Dans cet article, nous tenterons de situer le texte comme objet informatisable. Cette intention se comprend de deux façons. D'abord nous parlerons de l'informatique, et des informaticiens, dans leur rapport au texte. Ensuite, et c'est là le plus important, nous examinerons le rapport entre le lecteur et le texte informatisé (1).

L'informatique et le texte: rappel historique

Très tôt, l'informatique a dû faire appel au texte. Les codes binaires, en effet, sont indigestes même pour l'informaticien. Voilà pourquoi la programmation a très rapidement fait appel à des systèmes symboliques, les langages de programmation. Et ces langages, tout artificiels fussent-ils, firent appel aux caractères, aux mots et à la syntaxe.

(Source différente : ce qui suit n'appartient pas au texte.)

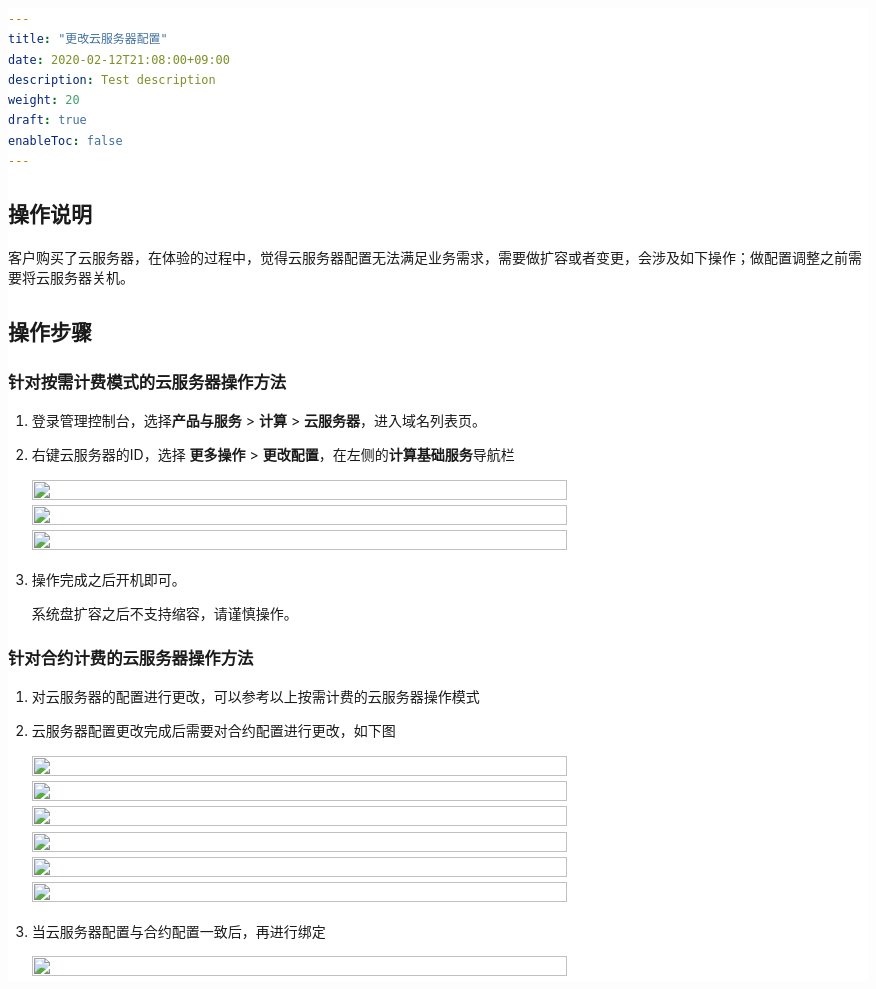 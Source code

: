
 ```yaml
---
title: "更改云服务器配置"
date: 2020-02-12T21:08:00+09:00
description: Test description
weight: 20
draft: true
enableToc: false
---
```


## 操作说明

客户购买了云服务器，在体验的过程中，觉得云服务器配置无法满足业务需求，需要做扩容或者变更，会涉及如下操作；做配置调整之前需要将云服务器关机。

## 操作步骤

### 针对按需计费模式的云服务器操作方法

1. 登录管理控制台，选择**产品与服务** > **计算** > **云服务器**，进入域名列表页。

2. 右键云服务器的ID，选择 **更多操作** > **更改配置**，在左侧的**计算基础服务**导航栏

   <img src="../../../_images/homer/vm_pic_01.png" width="80%" height="60%">

   <img src="../../../_images/homer/vm_pic_02.png" width="80%" height="60%">

   <img src="../../../_images/homer/vm_pic_03.png" width="80%" height="60%">

3. 操作完成之后开机即可。

   系统盘扩容之后不支持缩容，请谨慎操作。

### 针对合约计费的云服务器操作方法

1. 对云服务器的配置进行更改，可以参考以上按需计费的云服务器操作模式

3. 云服务器配置更改完成后需要对合约配置进行更改，如下图

   <img src="../../../_images/homer/vm_pic_07.png" width="80%" height="60%">

   <img src="../../../_images/homer/vm_pic_08.png" width="80%" height="60%">

   <img src="../../../_images/homer/vm_pic_09.png" width="80%" height="60%">

   <img src="../../../_images/homer/vm_pic_10.png" width="80%" height="60%">

   <img src="../../../_images/homer/vm_pic_11.png" width="80%" height="60%">

   <img src="../../../_images/homer/vm_pic_12.png" width="80%" height="60%">

4. 当云服务器配置与合约配置一致后，再进行绑定

   <img src="../../../_images/homer/vm_pic_13.png" width="80%" height="60%">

Les caractères, bien entendu, "parlaient anglais" et n'avaient pas d'accent. Les mots appartenaient à un lexique pré-défini, par exemple des codes d'instruction, ou au lexique du programmeur, par exemple des noms de variables. La syntaxe se devait d'être non-ambigüe. Elle permettait de définir la micro-structure, l'énoncé, et la macro-structure, le programme. On a là en petit tous les ingrédients d'un texte. Les informaticiens ont aussi développé des analyseurs permettant de compiler le texte programme et de le traduire dans la langue des codes binaires de l'ordinateur.

Certains langages de programmation ont d'ailleurs été développés spécifiquement pour manipuler l'information textuelle. Ce sont les langages de traitement de chaîne, par exemple SNOBOL et son successeur ICON, ou, de façon plus limitée, les programmes d'édition et de traitement de textes.

La linguistique computationnelle s'est largement inspirée de ces traitements lorsqu'elle a défini les langues naturelles comme son objet d'étude. Les préoccupations de l'informatique pour le langage ne sont donc pas nouvelles. C'est cependant la question du texte qui a été davantage négligée. Comment? Ne s'agit-il donc pas là de la même question? Pas tout-à-fait, justement.

La problématique du texte origine davantage des sciences humaines ou de ce que les anglophones appellent les "humanities". Les pionniers étaient des théologiens, des latinistes, des médiévistes, des littéraires qui réalisaient des concordances sur ordinateur central. Ces concordances étaient ensuites éditées et permettaient de retrouver tous les contextes d'apparition des formes lexicales triées. Ce sont les littéraires qui développèrent des techniques d'authentification des textes. Ce sont aussi des chercheurs en sciences humaines qui développèrent des méthodes d'analyse de contenu et d'analyse de discours.

Ces recherches s'effectuaient sur ordinateur central, dans les universités et touchaient très peu la "grande informatique". Certes, les informaticiens manipulaient des caractères mais le texte comme objet informatisable n'avait pas encore véritablement émergé.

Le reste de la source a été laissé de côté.